Quando lo scorso autunno annunciò per la prima volta la sua candidatura a sindaco, Zohran era un semi-sconosciuto legislatore statale con un curriculum scarso. Pochi mesi dopo ha battuto alle primarie Dem un “vecchio leone” come Andrew Cuomo, favoritissimo alla vigilia. Il New York Times racconta come ha fatto.

Per esempio: nella sua campagna per l’Assemblea Statale di Albany, nel 2020, delle circa 20 proposte di legge che presentò poi solo tre, relativamente minori, sono diventate legge. Ma il suo essere “giovane”, e “musulmano” ha risvegliato dal torpore un’ampia fascia di elettori progressisti, inclini a soprassedere sulla sua mancanza di esperienza.

Se eletto, in autunno, Mamdani sarebbe il primo sindaco musulmano di New York. I musulmani a NY sono circa un milione. Da candidato ha visitato regolarmente le moschee e ha fatto della sua fede un elemento centrale della campagna. Poi si è tuffato nel cuore dei problemi cittadini: ha usato uno dei suoi primi video per parlare della crisi di accessibilità economica, analizzando l’aumento del costo di un pasto da un chiosco di cibo halal, si è filmato mentre interrompeva il digiuno del Ramadan in metropolitana divorando un burrito gigante.
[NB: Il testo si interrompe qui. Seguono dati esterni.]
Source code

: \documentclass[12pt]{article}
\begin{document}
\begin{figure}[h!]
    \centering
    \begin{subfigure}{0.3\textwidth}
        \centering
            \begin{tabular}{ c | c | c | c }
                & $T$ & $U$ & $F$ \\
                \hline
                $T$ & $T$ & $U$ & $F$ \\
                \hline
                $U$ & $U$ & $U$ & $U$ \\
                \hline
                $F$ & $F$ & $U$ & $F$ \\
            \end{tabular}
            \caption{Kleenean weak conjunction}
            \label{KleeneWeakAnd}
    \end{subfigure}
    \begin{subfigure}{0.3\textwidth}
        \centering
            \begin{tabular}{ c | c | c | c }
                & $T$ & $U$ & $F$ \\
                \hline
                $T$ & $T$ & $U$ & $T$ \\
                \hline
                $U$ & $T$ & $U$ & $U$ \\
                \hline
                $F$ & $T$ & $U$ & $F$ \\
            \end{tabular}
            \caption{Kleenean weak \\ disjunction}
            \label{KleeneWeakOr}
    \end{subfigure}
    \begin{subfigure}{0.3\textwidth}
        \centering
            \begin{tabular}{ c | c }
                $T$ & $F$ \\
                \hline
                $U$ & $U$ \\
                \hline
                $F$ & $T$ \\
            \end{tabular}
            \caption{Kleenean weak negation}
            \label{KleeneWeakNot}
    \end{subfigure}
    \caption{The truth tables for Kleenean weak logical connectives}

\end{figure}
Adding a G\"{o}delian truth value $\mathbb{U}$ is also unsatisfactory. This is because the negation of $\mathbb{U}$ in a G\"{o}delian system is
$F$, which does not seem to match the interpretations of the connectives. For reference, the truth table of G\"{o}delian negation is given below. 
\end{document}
L’attenzione al suo passato è diventata anche un modo per sottolineare la natura multiculturale della sua coalizione e della città che sperava di governare: “Sappiamo che presentarsi in pubblico come musulmani significa anche sacrificare la sicurezza che a volte possiamo trovare nell’ombra”, ha detto.

Ha duramente criticato le azioni di Israele a Gaza e ha espresso il suo sostegno al movimento per il boicottaggio e le sanzioni. Ma ha anche affermato che non c’è spazio per l’antisemitismo a New York City, aggiungendo che, se fosse eletto, aumenterebbe i finanziamenti per combattere i crimini d’odio. Ha sempre operato una distinzione tra antisionismo e antisemitismo. Si è rifiutato di condannare l’espressione “globalizzare l’Intifada” o di dire che lo metteva a disagio.

I video non sono un dettaglio. C’è il video di lui che si tuffa in un gelido Oceano Atlantico per promuovere le sue proposte di congelare gli affitti per milioni di newyorkesi. Le decine di apparizioni in podcast di ogni genere. I video accessibili, spontanei. Pochi giorni prima delle primarie, in una calda sera d’estate – racconta il Nyt – ha percorso a piedi tutta Manhattan, scattandosi selfie con i newyorkesi lungo il cammino.

“Parte del successo di Mamdani – aggiunge il New York Times – deriva dalla sua capacità di distillare le complessità delle difficoltà economiche degli elettori in soluzioni politiche concise. Non si sottrae alle grandi idee e si definisce senza mezzi termini un socialista democratico. E invece di impantanarsi in concetti politici complessi, presenta idee facili da comprendere, anche se i suoi oppositori le deridono come utopie: affitti congelati, gli autobus gratuiti, le tasse sui ricchi aumentate e il costo dell’assistenza all’infanzia a zero”. Uno così governerà la città più iconica del mondo, un’isola sempre più separata dal resto dell’America Trumpiana. Uno così, prima o poi, rischia di ritrovarsi gli agenti dell’immigrazione (ICE) alla porta.